### Activity
Your task is to copy every line of the entries that holds the word "false".

### Data for review
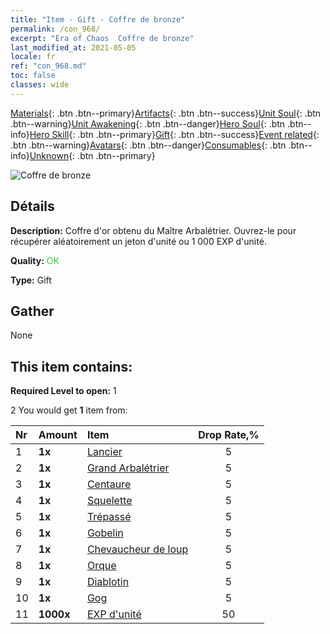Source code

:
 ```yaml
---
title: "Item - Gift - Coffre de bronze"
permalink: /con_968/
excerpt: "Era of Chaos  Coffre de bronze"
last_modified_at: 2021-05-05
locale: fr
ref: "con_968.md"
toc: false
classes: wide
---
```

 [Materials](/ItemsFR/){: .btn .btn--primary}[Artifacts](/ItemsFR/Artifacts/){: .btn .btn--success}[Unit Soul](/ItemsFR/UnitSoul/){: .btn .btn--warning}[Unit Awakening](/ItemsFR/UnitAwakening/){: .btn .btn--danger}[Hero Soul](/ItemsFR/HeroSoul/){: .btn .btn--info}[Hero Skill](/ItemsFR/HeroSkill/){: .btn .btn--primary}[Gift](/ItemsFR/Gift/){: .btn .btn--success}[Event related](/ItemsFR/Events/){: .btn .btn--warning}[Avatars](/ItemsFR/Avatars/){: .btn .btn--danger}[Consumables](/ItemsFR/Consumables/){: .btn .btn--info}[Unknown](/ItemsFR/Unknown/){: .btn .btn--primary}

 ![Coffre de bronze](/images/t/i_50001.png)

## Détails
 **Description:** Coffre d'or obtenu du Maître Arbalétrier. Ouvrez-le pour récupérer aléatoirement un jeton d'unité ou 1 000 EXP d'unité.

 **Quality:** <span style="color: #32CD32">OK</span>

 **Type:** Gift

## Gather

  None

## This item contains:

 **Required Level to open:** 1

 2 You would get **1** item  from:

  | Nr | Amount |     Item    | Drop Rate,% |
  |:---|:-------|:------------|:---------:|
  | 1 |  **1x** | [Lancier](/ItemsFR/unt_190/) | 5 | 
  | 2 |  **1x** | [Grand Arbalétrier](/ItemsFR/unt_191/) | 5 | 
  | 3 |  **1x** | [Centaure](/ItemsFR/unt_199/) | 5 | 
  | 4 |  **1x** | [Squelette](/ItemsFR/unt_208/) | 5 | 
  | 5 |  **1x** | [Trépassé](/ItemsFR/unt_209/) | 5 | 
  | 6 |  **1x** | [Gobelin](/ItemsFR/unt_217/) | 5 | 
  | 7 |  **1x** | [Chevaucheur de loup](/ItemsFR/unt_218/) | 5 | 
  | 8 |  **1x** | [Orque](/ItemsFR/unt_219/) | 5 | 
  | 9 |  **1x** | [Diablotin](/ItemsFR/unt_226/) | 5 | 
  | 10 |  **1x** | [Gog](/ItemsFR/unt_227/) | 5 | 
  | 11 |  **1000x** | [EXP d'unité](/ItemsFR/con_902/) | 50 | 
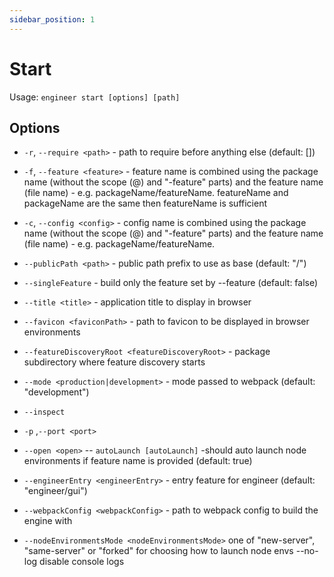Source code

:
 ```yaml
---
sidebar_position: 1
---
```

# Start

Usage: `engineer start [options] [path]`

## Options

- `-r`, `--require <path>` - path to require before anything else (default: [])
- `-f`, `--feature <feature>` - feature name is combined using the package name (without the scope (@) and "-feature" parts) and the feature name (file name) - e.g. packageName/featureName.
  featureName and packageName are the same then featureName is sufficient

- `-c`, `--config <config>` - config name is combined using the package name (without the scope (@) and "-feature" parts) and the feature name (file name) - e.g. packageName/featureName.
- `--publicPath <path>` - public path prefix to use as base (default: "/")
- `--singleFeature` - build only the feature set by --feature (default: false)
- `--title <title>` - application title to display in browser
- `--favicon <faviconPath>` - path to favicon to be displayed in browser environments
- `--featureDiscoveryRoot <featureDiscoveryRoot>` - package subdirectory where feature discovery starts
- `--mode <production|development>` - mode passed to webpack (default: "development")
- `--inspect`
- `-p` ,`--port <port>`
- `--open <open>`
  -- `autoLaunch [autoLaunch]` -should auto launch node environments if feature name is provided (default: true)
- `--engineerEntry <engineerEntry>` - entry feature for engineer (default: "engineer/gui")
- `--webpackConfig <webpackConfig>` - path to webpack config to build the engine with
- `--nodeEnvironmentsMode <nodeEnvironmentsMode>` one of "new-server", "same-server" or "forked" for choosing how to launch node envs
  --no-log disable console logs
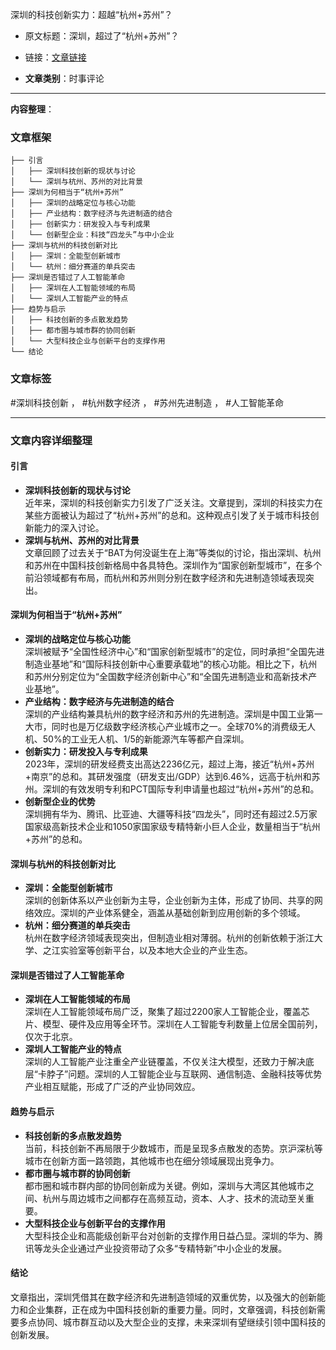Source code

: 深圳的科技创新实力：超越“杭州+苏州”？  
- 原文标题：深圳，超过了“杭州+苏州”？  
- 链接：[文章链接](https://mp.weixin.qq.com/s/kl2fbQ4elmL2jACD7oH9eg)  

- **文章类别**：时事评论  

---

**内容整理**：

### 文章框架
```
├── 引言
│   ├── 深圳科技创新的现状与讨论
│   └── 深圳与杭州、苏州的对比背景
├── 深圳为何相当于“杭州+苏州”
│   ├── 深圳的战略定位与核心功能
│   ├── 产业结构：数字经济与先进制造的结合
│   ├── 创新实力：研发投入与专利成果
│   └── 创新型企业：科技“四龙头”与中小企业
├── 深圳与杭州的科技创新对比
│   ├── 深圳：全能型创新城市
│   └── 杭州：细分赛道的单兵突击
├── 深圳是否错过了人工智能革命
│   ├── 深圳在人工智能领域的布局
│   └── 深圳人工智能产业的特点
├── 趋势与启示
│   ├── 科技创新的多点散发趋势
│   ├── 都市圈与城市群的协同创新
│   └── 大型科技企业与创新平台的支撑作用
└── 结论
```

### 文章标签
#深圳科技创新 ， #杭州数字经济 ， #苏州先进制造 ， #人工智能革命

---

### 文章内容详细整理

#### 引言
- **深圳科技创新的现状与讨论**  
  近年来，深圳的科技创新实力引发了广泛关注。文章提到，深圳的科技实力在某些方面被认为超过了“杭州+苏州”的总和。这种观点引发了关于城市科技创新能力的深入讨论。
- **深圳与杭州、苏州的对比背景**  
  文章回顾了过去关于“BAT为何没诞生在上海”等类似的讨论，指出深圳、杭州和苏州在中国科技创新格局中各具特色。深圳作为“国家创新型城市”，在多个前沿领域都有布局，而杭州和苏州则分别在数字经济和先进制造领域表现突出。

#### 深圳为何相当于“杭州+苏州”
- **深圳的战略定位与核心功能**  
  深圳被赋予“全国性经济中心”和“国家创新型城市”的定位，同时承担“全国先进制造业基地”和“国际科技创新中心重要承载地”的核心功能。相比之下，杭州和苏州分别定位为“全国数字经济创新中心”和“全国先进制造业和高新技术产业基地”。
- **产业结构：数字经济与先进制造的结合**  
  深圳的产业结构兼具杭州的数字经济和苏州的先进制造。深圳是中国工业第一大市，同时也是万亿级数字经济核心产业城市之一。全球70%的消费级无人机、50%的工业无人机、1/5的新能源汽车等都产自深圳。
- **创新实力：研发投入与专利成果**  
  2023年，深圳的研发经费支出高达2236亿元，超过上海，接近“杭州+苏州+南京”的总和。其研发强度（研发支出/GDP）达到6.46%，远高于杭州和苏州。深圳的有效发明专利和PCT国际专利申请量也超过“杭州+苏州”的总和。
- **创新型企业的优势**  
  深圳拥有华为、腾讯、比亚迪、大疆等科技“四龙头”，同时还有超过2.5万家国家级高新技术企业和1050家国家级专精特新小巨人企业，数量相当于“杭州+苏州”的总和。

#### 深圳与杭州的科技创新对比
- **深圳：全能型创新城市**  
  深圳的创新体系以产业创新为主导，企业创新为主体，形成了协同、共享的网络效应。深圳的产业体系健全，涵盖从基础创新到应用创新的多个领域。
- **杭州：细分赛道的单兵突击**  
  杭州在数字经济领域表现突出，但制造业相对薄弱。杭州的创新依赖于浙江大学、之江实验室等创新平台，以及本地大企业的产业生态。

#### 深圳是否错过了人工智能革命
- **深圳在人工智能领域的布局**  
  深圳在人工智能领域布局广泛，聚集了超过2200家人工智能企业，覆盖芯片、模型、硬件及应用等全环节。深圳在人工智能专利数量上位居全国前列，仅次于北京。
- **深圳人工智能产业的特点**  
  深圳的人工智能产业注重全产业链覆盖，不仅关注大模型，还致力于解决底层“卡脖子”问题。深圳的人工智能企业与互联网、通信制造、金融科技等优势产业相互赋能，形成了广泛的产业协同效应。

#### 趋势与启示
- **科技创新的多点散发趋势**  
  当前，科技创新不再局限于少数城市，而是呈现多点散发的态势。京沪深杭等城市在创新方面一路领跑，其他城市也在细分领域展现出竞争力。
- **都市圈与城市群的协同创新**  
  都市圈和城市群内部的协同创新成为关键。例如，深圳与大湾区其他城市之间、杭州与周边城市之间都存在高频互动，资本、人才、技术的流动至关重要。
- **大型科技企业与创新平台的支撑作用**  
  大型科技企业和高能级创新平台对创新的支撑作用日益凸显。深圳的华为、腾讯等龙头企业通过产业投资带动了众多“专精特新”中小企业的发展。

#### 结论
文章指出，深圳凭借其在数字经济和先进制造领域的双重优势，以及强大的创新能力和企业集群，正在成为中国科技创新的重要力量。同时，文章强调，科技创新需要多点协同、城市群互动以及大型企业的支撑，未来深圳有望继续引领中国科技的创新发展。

### Your solution
toc: false
- `--singleFeature` - build only the feature set by --feature (default: false)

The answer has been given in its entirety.